When it comes to that headline gender wage gap figure we all know so well — that full-time working women earn 78 cents for every dollar that men earn — there's a huge population of doubters.
Readers often remind me of this when I write about the gender wage gap. It's not fair to say that women make 78 cents on the dollar, one of the big arguments goes, because so much of that is about women's choices: more women choose to go into lower-paying fields, picking jobs and majors in education while men generally pick high-paying careers in engineering and tech.
A new working paper from the National Bureau of Economic Research suggests that something else might be at work here shaping the supposed "choices" girls and women make. It shows that young girls' teachers have biases that push girls away from math and science early on, which could be influencing where they go later in life.
Economists Victor Lavy from the University of Warwick in the United Kingdom and Edith Sand from Israel's Tel Aviv University looked at Tel Aviv sixth graders' test scores both on standardized tests and internal tests in Hebrew, English, and math. The economists considered the difference between the internal tests (graded by a teacher who was aware of a given student's gender) and external tests (graded by outside assessors who didn't have student information) a measure of a teacher's bias — in this case, their attitudes about girls' and boys' different cognitive abilities.
They found that in sixth grade, girls underperformed in math in particular, relative to boys, when graded by their own school's teachers. Researchers concluded from their results that teachers had a "systematic bias against girls in the marking of math exams" — their scores overstated boys' math skills and understated girls' skills.
That gap had major effects just a few years later. The researchers then looked at these student's exams in eighth grade and in high school, as well as their enrollment in advanced courses in high school. Girls outscored boys in sixth grade, but they lost that lead later on. After controlling for other factors, researchers concluded that those early teacher biases led to significant improvements on the later math exams for boys and negative and significant effects in math for girls. There were similar effects on the likelihood of completing advanced math courses: positive for boys, negative for girls. That's particularly important, the authors write, because those advanced courses are prerequisites for studying fields like engineering and computer science in college.
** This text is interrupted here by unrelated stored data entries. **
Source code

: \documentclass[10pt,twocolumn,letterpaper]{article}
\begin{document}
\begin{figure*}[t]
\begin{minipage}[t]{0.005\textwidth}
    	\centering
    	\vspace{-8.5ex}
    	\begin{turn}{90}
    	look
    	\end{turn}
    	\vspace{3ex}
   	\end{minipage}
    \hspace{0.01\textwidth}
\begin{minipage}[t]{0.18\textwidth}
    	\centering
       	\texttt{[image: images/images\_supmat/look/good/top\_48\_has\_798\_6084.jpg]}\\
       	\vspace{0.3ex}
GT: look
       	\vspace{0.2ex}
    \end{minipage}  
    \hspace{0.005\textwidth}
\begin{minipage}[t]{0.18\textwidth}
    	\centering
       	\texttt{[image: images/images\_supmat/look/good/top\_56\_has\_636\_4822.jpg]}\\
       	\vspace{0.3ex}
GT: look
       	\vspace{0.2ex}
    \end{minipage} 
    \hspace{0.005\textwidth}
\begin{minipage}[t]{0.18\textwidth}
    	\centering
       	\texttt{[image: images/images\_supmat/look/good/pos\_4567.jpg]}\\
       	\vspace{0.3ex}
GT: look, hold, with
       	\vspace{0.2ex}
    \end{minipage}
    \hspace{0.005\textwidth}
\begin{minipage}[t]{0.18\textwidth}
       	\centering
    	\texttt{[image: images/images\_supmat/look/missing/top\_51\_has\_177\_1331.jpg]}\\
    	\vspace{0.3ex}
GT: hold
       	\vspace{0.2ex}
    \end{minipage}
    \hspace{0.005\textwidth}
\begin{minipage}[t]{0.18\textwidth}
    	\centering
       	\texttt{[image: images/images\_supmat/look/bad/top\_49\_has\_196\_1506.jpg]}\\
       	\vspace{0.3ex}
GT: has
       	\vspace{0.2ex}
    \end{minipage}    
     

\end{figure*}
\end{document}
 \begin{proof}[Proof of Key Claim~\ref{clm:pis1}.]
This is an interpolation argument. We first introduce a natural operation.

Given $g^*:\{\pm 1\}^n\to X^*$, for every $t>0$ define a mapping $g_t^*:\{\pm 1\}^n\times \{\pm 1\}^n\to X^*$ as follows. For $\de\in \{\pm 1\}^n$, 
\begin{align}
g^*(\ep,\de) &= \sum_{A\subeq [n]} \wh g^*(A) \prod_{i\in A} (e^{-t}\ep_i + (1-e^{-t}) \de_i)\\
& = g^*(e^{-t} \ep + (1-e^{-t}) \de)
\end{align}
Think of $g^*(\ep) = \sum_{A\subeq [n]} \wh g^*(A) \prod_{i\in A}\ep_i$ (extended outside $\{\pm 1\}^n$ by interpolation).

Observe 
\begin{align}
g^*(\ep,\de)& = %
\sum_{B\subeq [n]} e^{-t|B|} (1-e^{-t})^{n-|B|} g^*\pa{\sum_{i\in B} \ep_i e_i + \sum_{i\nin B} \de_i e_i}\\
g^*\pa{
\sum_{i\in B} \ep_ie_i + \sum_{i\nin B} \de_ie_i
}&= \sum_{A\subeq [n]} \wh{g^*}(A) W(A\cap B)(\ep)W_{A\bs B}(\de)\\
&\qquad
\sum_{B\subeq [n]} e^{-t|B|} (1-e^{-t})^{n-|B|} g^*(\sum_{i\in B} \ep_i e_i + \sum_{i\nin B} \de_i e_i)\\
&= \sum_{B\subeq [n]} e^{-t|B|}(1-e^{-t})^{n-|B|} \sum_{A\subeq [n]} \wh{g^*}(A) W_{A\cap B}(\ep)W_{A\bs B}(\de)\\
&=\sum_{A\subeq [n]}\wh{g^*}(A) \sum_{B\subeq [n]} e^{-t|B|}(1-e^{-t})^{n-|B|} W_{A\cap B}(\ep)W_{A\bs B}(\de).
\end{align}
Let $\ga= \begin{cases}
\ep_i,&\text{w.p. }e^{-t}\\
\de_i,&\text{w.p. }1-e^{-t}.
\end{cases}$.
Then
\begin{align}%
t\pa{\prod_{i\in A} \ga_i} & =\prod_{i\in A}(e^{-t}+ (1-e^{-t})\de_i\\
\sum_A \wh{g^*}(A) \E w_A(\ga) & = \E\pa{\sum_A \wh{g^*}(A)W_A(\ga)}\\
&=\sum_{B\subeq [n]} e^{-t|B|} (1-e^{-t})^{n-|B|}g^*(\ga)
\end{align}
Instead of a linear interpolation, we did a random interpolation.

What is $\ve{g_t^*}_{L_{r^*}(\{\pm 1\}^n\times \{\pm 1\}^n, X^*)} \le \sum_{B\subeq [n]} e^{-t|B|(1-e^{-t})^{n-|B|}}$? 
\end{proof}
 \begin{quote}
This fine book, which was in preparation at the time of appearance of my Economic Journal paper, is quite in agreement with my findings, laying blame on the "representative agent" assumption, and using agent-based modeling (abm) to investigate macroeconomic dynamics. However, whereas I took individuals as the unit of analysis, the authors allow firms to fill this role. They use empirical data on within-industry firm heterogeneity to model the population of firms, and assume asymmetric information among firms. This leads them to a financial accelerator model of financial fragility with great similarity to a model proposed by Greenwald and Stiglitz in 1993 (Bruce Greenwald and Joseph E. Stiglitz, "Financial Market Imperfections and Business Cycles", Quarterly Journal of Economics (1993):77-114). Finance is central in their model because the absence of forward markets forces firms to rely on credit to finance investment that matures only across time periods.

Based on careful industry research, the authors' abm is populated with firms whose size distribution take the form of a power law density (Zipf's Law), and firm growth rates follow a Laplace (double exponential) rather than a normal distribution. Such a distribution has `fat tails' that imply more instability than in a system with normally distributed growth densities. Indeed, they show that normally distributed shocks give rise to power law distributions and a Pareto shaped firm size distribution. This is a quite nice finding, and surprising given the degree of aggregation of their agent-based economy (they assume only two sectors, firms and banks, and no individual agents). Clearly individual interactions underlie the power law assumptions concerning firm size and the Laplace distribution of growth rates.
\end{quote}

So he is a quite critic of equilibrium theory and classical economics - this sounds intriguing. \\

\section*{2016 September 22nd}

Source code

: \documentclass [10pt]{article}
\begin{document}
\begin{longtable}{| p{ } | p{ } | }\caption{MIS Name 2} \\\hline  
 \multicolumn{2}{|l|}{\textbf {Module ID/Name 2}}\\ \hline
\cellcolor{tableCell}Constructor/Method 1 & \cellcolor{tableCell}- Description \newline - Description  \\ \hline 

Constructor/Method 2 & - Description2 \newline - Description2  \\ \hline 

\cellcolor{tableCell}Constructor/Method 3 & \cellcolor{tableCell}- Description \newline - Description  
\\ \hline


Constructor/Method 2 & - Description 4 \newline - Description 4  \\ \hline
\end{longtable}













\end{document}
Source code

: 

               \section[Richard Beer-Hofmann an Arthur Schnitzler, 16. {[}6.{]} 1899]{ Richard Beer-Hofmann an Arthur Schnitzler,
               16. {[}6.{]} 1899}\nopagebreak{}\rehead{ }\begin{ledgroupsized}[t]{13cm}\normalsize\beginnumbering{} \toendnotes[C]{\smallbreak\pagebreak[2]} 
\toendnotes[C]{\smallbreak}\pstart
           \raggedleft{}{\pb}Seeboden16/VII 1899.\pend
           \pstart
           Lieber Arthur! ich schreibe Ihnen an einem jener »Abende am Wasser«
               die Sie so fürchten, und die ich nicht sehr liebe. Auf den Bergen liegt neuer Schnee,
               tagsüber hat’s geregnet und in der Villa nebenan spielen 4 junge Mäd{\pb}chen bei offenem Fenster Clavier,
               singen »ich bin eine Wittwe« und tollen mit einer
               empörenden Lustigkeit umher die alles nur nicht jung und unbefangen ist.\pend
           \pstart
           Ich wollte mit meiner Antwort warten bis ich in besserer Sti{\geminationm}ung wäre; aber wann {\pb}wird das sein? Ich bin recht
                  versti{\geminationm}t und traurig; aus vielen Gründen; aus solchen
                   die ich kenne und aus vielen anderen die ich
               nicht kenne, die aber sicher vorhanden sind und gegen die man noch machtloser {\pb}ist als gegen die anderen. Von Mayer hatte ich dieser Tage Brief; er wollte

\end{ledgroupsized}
As with any study, there are a few caveats: this is a working paper, meaning its results are preliminary, and it studied students in a different culture and school system, so we can't assume US students would see the exact same magnitudes of effects that the Israeli students did.
Nevertheless, it is evidence of the power of biases — discourage a child from pursuing a subject, and she will, years later, later perform worse on that subject (encourage her, meanwhile, and she'll do better). So when you discourage a whole swath of the population from pursuing high-paying fields, all those people will be much more likely to have lower-paying jobs.
Indeed, socialization takes hold early. Organizations invested in getting young girls interested in math and science struggle to do so. When a Pittsburgh science museum was criticized last year for holding a makeup workshop for Girl Scouts alongside robotics and engineering offerings for boys, the museum responded that it had tried offering girls those sorts of science events, but girls weren't interested.
And this sort of phenomenon has big implications for the gender wage gap debate. College majors are hugely important in determining future pay. Men tend to dominate in engineering fields, one of the highest-paying for early college graduates. More women, meanwhile, dominate in social work and education, which are low-paying fields.
This isn't just a problem for women; it's a problem for society. This study suggests that girls were just as capable as boys at math at the start of the observation period, but they were slowly pushed away from math. To diminish an entire demographic's talent at once is to squander their potential productivity, and economic growth.
Of course, there are lots of factors that go into the wage gap. Claudia Goldin, for example, has found that even in some of the highest-paying fields like finance and law, women fall far behind in pay, because those fields reward long hours — hours that women, saddled with childrearing and homemaking responsibilities, find harder to work than men. There's also evidence that women aren't as skilled at negotiating salaries.
But all these factors together reflect profound, entrenched inequalities in society. Make no mistake: women really do make 78 cents for every dollar men make, and that gap — all of it — signals that something is wrong.